▶ TASK TO COMPLETE
Go to the line below containing "Пенсионеры из Красноярского" and print exactly from there through the line containing "Компенсацию предоставляют в", both included. Print nothing else.

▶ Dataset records
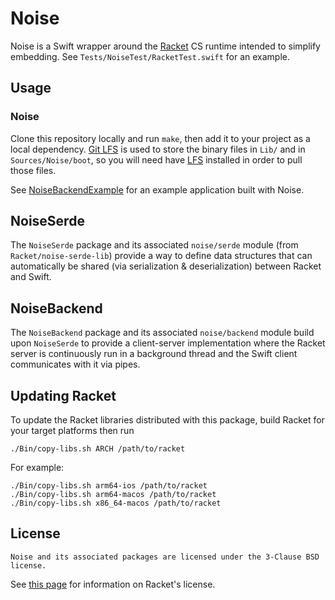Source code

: # Noise

Noise is a Swift wrapper around the [Racket] CS runtime intended to
simplify embedding.  See `Tests/NoiseTest/RacketTest.swift` for an
example.

## Usage
### Noise

Clone this repository locally and run `make`, then add it to your
project as a local dependency.  [Git LFS][LFS] is used to store the
binary files in `Lib/` and in `Sources/Noise/boot`, so you will need
have [LFS] installed in order to pull those files.

See [NoiseBackendExample] for an example application built with Noise.

## NoiseSerde

The `NoiseSerde` package and its associated `noise/serde` module (from
`Racket/noise-serde-lib`) provide a way to define data structures that
can automatically be shared (via serialization & deserialization)
between Racket and Swift.

## NoiseBackend

The `NoiseBackend` package and its associated `noise/backend` module
build upon `NoiseSerde` to provide a client-server implementation
where the Racket server is continuously run in a background thread and
the Swift client communicates with it via pipes.

## Updating Racket

To update the Racket libraries distributed with this package, build
Racket for your target platforms then run

    ./Bin/copy-libs.sh ARCH /path/to/racket

For example:

    ./Bin/copy-libs.sh arm64-ios /path/to/racket
    ./Bin/copy-libs.sh arm64-macos /path/to/racket
    ./Bin/copy-libs.sh x86_64-macos /path/to/racket

## License

    Noise and its associated packages are licensed under the 3-Clause BSD license.

See [this page][racket-license] for information on Racket's license.

[NoiseBackendExample]: https://github.com/Bogdanp/NoiseBackendExample
[Racket]: https://racket-lang.org
[LFS]: https://git-lfs.github.com
[racket-license]: https://github.com/racket/racket/blob/82ca0f76f2e18f242db742991596eb509ce49cc1/LICENSE.txt
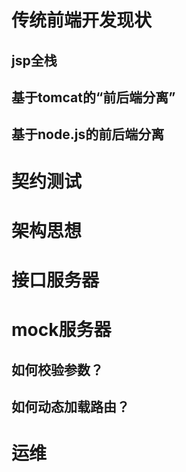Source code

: # 传统前端开发现状
## jsp全栈
## 基于tomcat的“前后端分离”
## 基于node.js的前后端分离

# 契约测试

# 架构思想

# 接口服务器

# mock服务器
## 如何校验参数？
## 如何动态加载路由？

# 运维

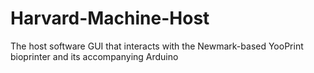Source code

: # Harvard-Machine-Host
The host software GUI that interacts with the Newmark-based YooPrint bioprinter and its accompanying Arduino
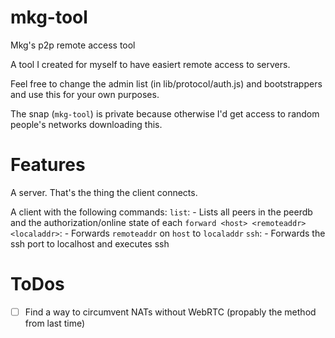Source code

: # mkg-tool
Mkg's p2p remote access tool

A tool I created for myself to have easiert remote access to servers.

Feel free to change the admin list (in lib/protocol/auth.js) and bootstrappers and use this for your own purposes.

The snap (`mkg-tool`) is private because otherwise I'd get access to random people's networks downloading this.

# Features

A server. That's the thing the client connects.

A client with the following commands:
  `list`:
    - Lists all peers in the peerdb and the authorization/online state of each
  `forward <host> <remoteaddr> <localaddr>`:
    - Forwards `remoteaddr` on `host` to `localaddr`
  `ssh`:
    - Forwards the ssh port to localhost and executes ssh

# ToDos
 - [ ] Find a way to circumvent NATs without WebRTC (propably the method from last time)
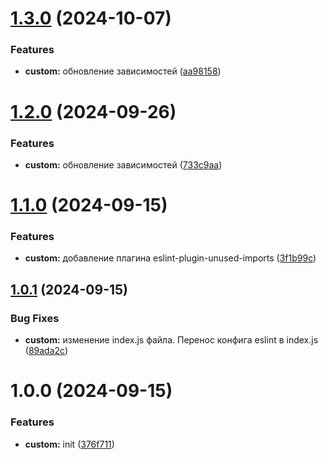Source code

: # [1.3.0](https://github.com/w3k5/eslint/compare/v1.2.0...v1.3.0) (2024-10-07)


### Features

* **custom:** обновление зависимостей ([aa98158](https://github.com/w3k5/eslint/commit/aa98158707ba2b453be2ed399a65a6363c8740b6))

# [1.2.0](https://github.com/w3k5/eslint/compare/v1.1.0...v1.2.0) (2024-09-26)


### Features

* **custom:** обновление зависимостей ([733c9aa](https://github.com/w3k5/eslint/commit/733c9aa83ee611990a5110ca273db28fbf5d4062))

# [1.1.0](https://github.com/w3k5/eslint/compare/v1.0.1...v1.1.0) (2024-09-15)


### Features

* **custom:** добавление плагина eslint-plugin-unused-imports ([3f1b99c](https://github.com/w3k5/eslint/commit/3f1b99c9b31e1dc63ca979e0d28e7188c86d35a2))

## [1.0.1](https://github.com/w3k5/eslint/compare/v1.0.0...v1.0.1) (2024-09-15)


### Bug Fixes

* **custom:** изменение index.js файла. Перенос конфига eslint в index.js ([89ada2c](https://github.com/w3k5/eslint/commit/89ada2c6058481e9b8ad96671c2ef2cfb51c2c47))

# 1.0.0 (2024-09-15)


### Features

* **custom:** init ([376f711](https://github.com/w3k5/eslint/commit/376f7117bb828e27aa5032fb388ccd17affaccae))

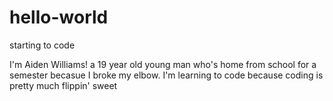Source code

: # hello-world
starting to code


I'm Aiden Williams! a 19 year old young man who's home from school for a semester becasue I broke my elbow.
I'm learning to code because coding is pretty much flippin' sweet
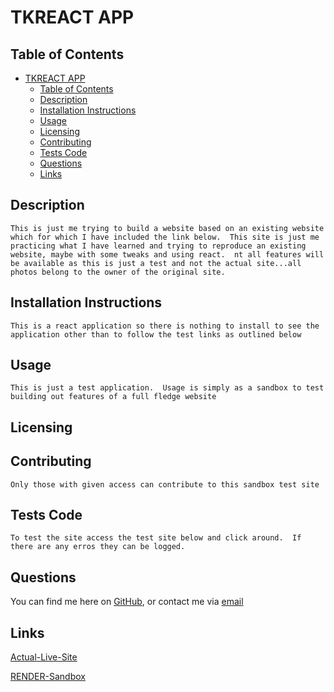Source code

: 
# TKREACT APP 
  


## Table of Contents 
- [TKREACT APP](#tkreact-app)
  - [Table of Contents](#table-of-contents)
  - [Description](#description)
  - [Installation Instructions](#installation-instructions)
  - [Usage](#usage)
  - [Licensing](#licensing)
  - [Contributing](#contributing)
  - [Tests Code](#tests-code)
  - [Questions](#questions)
  - [Links](#links)
    
## Description
    This is just me trying to build a website based on an existing website which for which I have included the link below.  This site is just me practicing what I have learned and trying to reproduce an existing website, maybe with some tweaks and using react.  nt all features will be available as this is just a test and not the actual site...all photos belong to the owner of the original site.
    
## Installation Instructions 
    This is a react application so there is nothing to install to see the application other than to follow the test links as outlined below

## Usage
    This is just a test application.  Usage is simply as a sandbox to test building out features of a full fledge website
    
## Licensing
      

    
## Contributing
    Only those with given access can contribute to this sandbox test site
    
## Tests Code
    To test the site access the test site below and click around.  If there are any erros they can be logged.
    
## Questions
    
You can find me here on [GitHub](http://github.com/daze77), or contact me via [email](mailto:daze77@gmail.com)  
    



## Links


[Actual-Live-Site](https://www.tonykoukos.com/)

[RENDER-Sandbox](https://tkreactapp.onrender.com)



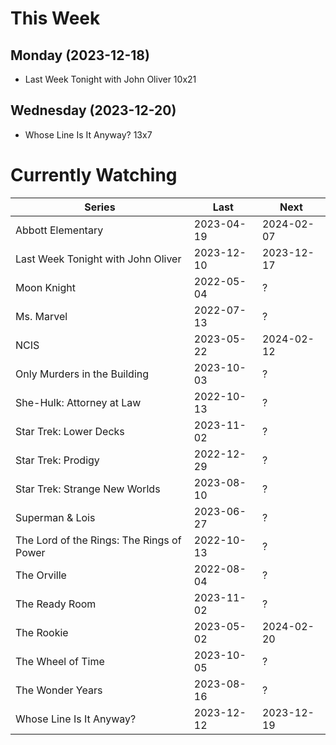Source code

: # This Week

## Monday (2023-12-18)
- Last Week Tonight with John Oliver 10x21

## Wednesday (2023-12-20)
- Whose Line Is It Anyway? 13x7

# Currently Watching

| Series | Last | Next |
| --- | --- | --- |
| Abbott Elementary | 2023-04-19 | 2024-02-07 |
| Last Week Tonight with John Oliver | 2023-12-10 | 2023-12-17 |
| Moon Knight | 2022-05-04 | ? |
| Ms. Marvel | 2022-07-13 | ? |
| NCIS | 2023-05-22 | 2024-02-12 |
| Only Murders in the Building | 2023-10-03 | ? |
| She-Hulk: Attorney at Law | 2022-10-13 | ? |
| Star Trek: Lower Decks | 2023-11-02 | ? |
| Star Trek: Prodigy | 2022-12-29 | ? |
| Star Trek: Strange New Worlds | 2023-08-10 | ? |
| Superman & Lois | 2023-06-27 | ? |
| The Lord of the Rings: The Rings of Power | 2022-10-13 | ? |
| The Orville | 2022-08-04 | ? |
| The Ready Room | 2023-11-02 | ? |
| The Rookie | 2023-05-02 | 2024-02-20 |
| The Wheel of Time | 2023-10-05 | ? |
| The Wonder Years | 2023-08-16 | ? |
| Whose Line Is It Anyway? | 2023-12-12 | 2023-12-19 |

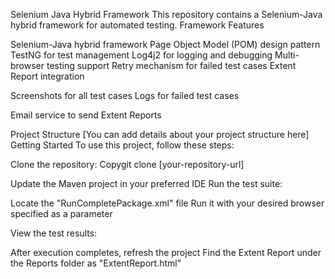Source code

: Selenium Java Hybrid Framework
This repository contains a Selenium-Java hybrid framework for automated testing.
Framework Features

Selenium-Java hybrid framework
Page Object Model (POM) design pattern
TestNG for test management
Log4j2 for logging and debugging
Multi-browser testing support
Retry mechanism for failed test cases
Extent Report integration

Screenshots for all test cases
Logs for failed test cases


Email service to send Extent Reports

Project Structure
[You can add details about your project structure here]
Getting Started
To use this project, follow these steps:

Clone the repository:
Copygit clone [your-repository-url]

Update the Maven project in your preferred IDE
Run the test suite:

Locate the "RunCompletePackage.xml" file
Run it with your desired browser specified as a parameter


View the test results:

After execution completes, refresh the project
Find the Extent Report under the Reports folder as "ExtentReport.html"
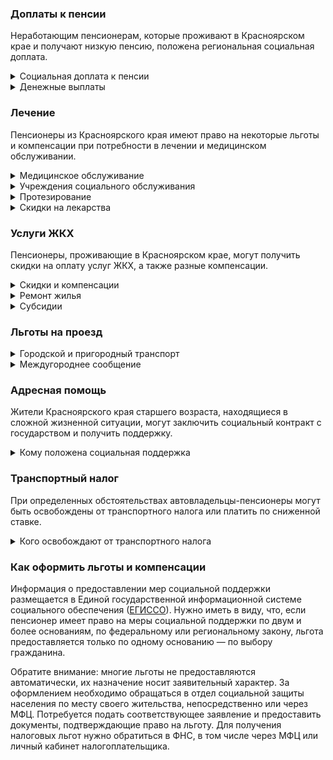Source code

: ### Доплаты к пенсии
Неработающим пенсионерам, которые проживают в Красноярском крае и получают низкую пенсию, положена региональная социальная доплата.
<details>
<summary>Социальная доплата к пенсии</summary>
В Красноярском крае региональный прожиточный минимум пенсионера превышает общефедеральный. В этом регионе неработающим пенсионерам с низким размером пенсии производится региональная социальная доплата к пенсии до прожиточного минимума пенсионера (до 10 963 рублей в 2021 году).

Для назначения выплаты необходимо обращаться в органы социальной защиты населения. С 2022 года доплата будет назначаться автоматически — по данным ПФР.
</details>
<details>
<summary>Денежные выплаты</summary>
Если пенсионер относится к льготной категории, ему полагается ежемесячная денежная выплата (ЕДВ), которая регулярно индексируется.
В [Красноярском](https://docs.cntd.ru/document/985007825) крае ежемесячная денежная выплата в сумме 180 рублей полагается гражданам пожилого возраста, не относящимся к льготным категориям. Она назначается пенсионерам, а также мужчинам старше 60 лет и женщинам старше 55 лет, имеющим стаж не менее 15 лет. Если гражданин проработал на Крайнем Севере не менее 15 лет или на приравненных местностях не менее 20 лет, он получает выплату при достижении возраста 55 и 50 лет (мужчины и женщины соответственно). ЕДВ ветеранов труда, тружеников тыла и жертв политических репрессий составляет 489 рублей, а ветераны труда края получают 359 рублей. Детям погибших защитников Отечества (пенсионерам, не достигшим 18 лет по состоянию на 3 сентября 1945 года, один из родителей которых погиб или пропал без вести в годы ВОВ) полагается ежемесячная выплата по 400 рублей, а ко Дню Победы — по 1000 рублей.
</details>

### Лечение
Пенсионеры из Красноярского края имеют право на некоторые льготы и компенсации при потребности в лечении и медицинском обслуживании.
<details>
<summary>Медицинское обслуживание</summary>
Ветераны труда и труженики тыла сохраняют право на обслуживание в поликлиниках и других медицинских учреждениях, к которым они были прикреплены в период работы до выхода на пенсию. Оказание медицинской помощи вне очереди полагается жертвам политических репрессий, ветеранам труда и труженикам.
</details>
<details>
<summary>Учреждения социального обслуживания</summary>
Внеочередной приём в дома-интернаты для престарелых и инвалидов, учреждения социального обслуживания предоставляется труженикам тыла, реабилитированным и пострадавшим от репрессий пенсионерам.
</details>
<details>
<summary>Протезирование</summary>
Бесплатное изготовление и ремонт зубных протезов полагается труженикам тыла и реабилитированным пенсионерам. Льгота не распространяется на расходы по оплате стоимости драгоценных металлов и металлокерамики. </details>
<details>
<summary>Скидки на лекарства</summary>
Стоимость лекарственных средств, приобретаемых по рецептам врача, снижается на 50% для тружеников тыла и жертв политических репрессий. Приобрести лекарства за половину стоимости могут также пенсионеры и пожилые граждане, имеющие необходимый стаж, ветераны труда и ветераны труда края.
</details>

### Услуги ЖКХ
Пенсионеры, проживающие в Красноярском крае, могут получить скидки на оплату услуг ЖКХ, а также разные компенсации. 
<details>
<summary>Скидки и компенсации</summary>
В [Красноярском](https://docs.cntd.ru/document/985007825) крае труженикам тыла, ветеранам труда и ветеранам труда края выплачивают компенсацию в размере 50% расходов на оплату жилого помещения и коммунальных услуг.

Компенсацию предоставляют в пределах утверждённых нормативов потребления. Льготу получают также члены семьи, совместно проживающие с жертвами политических репрессий, и иждивенцы ветеранов труда.

Одинокие неработающие пенсионеры по достижении 70 лет освобождаются от взносов на капремонт на 50%, а с 80-летнего возраста — полностью. Льгота распространяется также на граждан указанного возраста, семья которых состоит из неработающих граждан пенсионного возраста (мужчины — старше 60 лет, женщины — 55). Компенсация рассчитывается, исходя из установленного в регионе минимального взноса на капремонт за 1 кв. метр и размера стандарта нормативной площади жилого помещения.
</details>
<details>
<summary>Ремонт жилья</summary>
В Красноярском крае можно получить [материальную помощь](https://docs.cntd.ru/document/465805008) на ремонт жилья, ремонт печного отопления и электропроводки. Она полагается малоимущим с доходом ниже 1,5 прожиточных минимума, одиноко проживающим неработающим гражданам пожилого возраста (мужчинам — старше 55 лет, женщинам — 50 лет), инвалидам I и II групп или одиноко проживающим супружеским парам, где оба супруга находятся в пожилом возрасте и не работают либо являются инвалидами I или II группы. Размер материальной помощи зависит от городского округа или муниципального района и составляет от 10 000 до 15 000 рублей.
</details>
<details>
<summary>Субсидии</summary>
В [Красноярском](https://docs.cntd.ru/document/985007860) крае доля затрат на ЖКУ для оформления субсидии для одиноко проживающих пенсионеров и инвалидов, а также семей, состоящих из пенсионеров и инвалидов, зависит от уровня их дохода. Так, при доходе до 1 прожиточного минимума оформить субсидию можно при тратах более 5%; если доходы не превышают 1,8 прожиточного минимума, доля расходов варьируется от 6 до 13%. Пенсионеры, чьи доходы составляют от 1,8 до 5 прожиточных минимумов, получают право на субсидию при расходах на «коммуналку» от 13 до 15%. Остальные оформить субсидию смогут при плате за ЖКУ более 22%.
</details>

### Льготы на проезд
<details>
<summary>Городской и пригородный транспорт</summary>
В [Красноярском](https://docs.cntd.ru/document/985007825) крае проезд по социальной карте на городском наземном электрическом и автомобильном транспорте на маршрутах городского, пригородного и междугороднего сообщения полагается пенсионерам и пожилым гражданам, имеющим необходимый стаж, ветеранам труда и ветеранам труда края, труженикам тыла и жертвам политических репрессий. Реабилитированные и пострадавшие от репрессий пенсионеры имеют право [бесплатного](https://docs.cntd.ru/document/985007829) проезда на железнодорожном транспорте пригородного сообщения, а труженики тыла и ветераны труда — за 50% стоимости. Пенсионеры, пожилые граждане, имеющие необходимый стаж, и ветераны труда края ездят за половину стоимости на пригородных электричках в период с 1 мая по 30 сентября.
</details>
<details>
<summary>Междугороднее сообщение</summary>
В [Красноярском](https://docs.cntd.ru/document/465805008) крае реабилитированному пенсионеру компенсируется стоимость проезда в сумме не более 12 000 рублей, а если до пункта назначения можно добраться только воздушным или водным транспортом — не более 25 000 рублей.
</details>


### Адресная помощь
Жители Красноярского края старшего возраста, находящиеся в сложной жизненной ситуации, могут заключить социальный контракт с государством и получить поддержку.
<details>
<summary>Кому положена социальная поддержка</summary>
Пенсионерам, оказавшимся в трудной жизненной ситуации по не зависящим от них причинам или в связи со стихийным бедствием, экстремальной ситуацией, оказывается адресная помощь. Она предоставляется путём выплаты пособий либо в натуральной форме (обеспечение одеждой, обувью, лекарствами, организация лечения и ухода, проведение ремонта жилья или установка приборов учёта и пр.). С нуждающимися пенсионерами может быть заключён социальный контракт.
</details>

### Транспортный налог
При определенных обстоятельствах автовладельцы-пенсионеры могут быть освобождены от транспортного налога или платить по сниженной ставке. 
<details>
<summary>Кого освобождают от транспортного налога</summary>
В [Красноярском](https://www.nalog.gov.ru/rn77/service/tax/d1114938/) крае пенсионеры и те, кто должен был уйти на пенсию по ранее действовавшему законодательству, уплачивают налог в размере 10% на: легковое авто до 150 л. с.; мотоцикл (мотороллер) до 40 л. с.; другие самоходные ТС, машины и механизмы на пневматическом и гусеничном ходу; снегоходы (мотосани) до 50 л. с.; катера, моторные лодки и другие водные ТС до 100 л. с. Льгота предоставляется на два транспортных средства разных видов, по выбору налогоплательщика. Пенсионеры, инвалиды, ветераны и инвалиды ВОВ и боевых действий, граждане, пострадавшие от радиации, освобождаются от налога на транспортное средство с мощностью двигателя до 100 л. с. При владении ТС с большей мощностью транспортный налог указанными категориями льготников уплачивается как разница между суммой налога на ТС и суммой налога на ТС мощностью 100 л. с.
</details>

### Как оформить льготы и компенсации 
Информация о предоставлении мер социальной поддержки размещается в Единой государственной информационной системе социального обеспечения ([ЕГИССО](http://egisso.ru/site/client/#/)). Нужно иметь в виду, что, если пенсионер имеет право на меры социальной поддержки по двум и более основаниям, по федеральному или региональному закону, льгота предоставляется только по одному основанию — по выбору гражданина.

Обратите внимание: многие льготы не предоставляются автоматически, их назначение носит заявительный характер. За оформлением необходимо обращаться в отдел социальной защиты населения по месту своего жительства, непосредственно или через МФЦ. Потребуется подать соответствующее заявление и предоставить документы, подтверждающие право на льготу. Для получения налоговых льгот нужно обратиться в ФНС, в том числе через МФЦ или личный кабинет налогоплательщика.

▶ RESPONSE BELOW
Пенсионеры из Красноярского края имеют право на некоторые льготы и компенсации при потребности в лечении и медицинском обслуживании.
<details>
<summary>Медицинское обслуживание</summary>
Ветераны труда и труженики тыла сохраняют право на обслуживание в поликлиниках и других медицинских учреждениях, к которым они были прикреплены в период работы до выхода на пенсию. Оказание медицинской помощи вне очереди полагается жертвам политических репрессий, ветеранам труда и труженикам.
</details>
<details>
<summary>Учреждения социального обслуживания</summary>
Внеочередной приём в дома-интернаты для престарелых и инвалидов, учреждения социального обслуживания предоставляется труженикам тыла, реабилитированным и пострадавшим от репрессий пенсионерам.
</details>
<details>
<summary>Протезирование</summary>
Бесплатное изготовление и ремонт зубных протезов полагается труженикам тыла и реабилитированным пенсионерам. Льгота не распространяется на расходы по оплате стоимости драгоценных металлов и металлокерамики. </details>
<details>
<summary>Скидки на лекарства</summary>
Стоимость лекарственных средств, приобретаемых по рецептам врача, снижается на 50% для тружеников тыла и жертв политических репрессий. Приобрести лекарства за половину стоимости могут также пенсионеры и пожилые граждане, имеющие необходимый стаж, ветераны труда и ветераны труда края.
</details>

### Услуги ЖКХ
Пенсионеры, проживающие в Красноярском крае, могут получить скидки на оплату услуг ЖКХ, а также разные компенсации. 
<details>
<summary>Скидки и компенсации</summary>
В [Красноярском](https://docs.cntd.ru/document/985007825) крае труженикам тыла, ветеранам труда и ветеранам труда края выплачивают компенсацию в размере 50% расходов на оплату жилого помещения и коммунальных услуг.

Компенсацию предоставляют в пределах утверждённых нормативов потребления. Льготу получают также члены семьи, совместно проживающие с жертвами политических репрессий, и иждивенцы ветеранов труда.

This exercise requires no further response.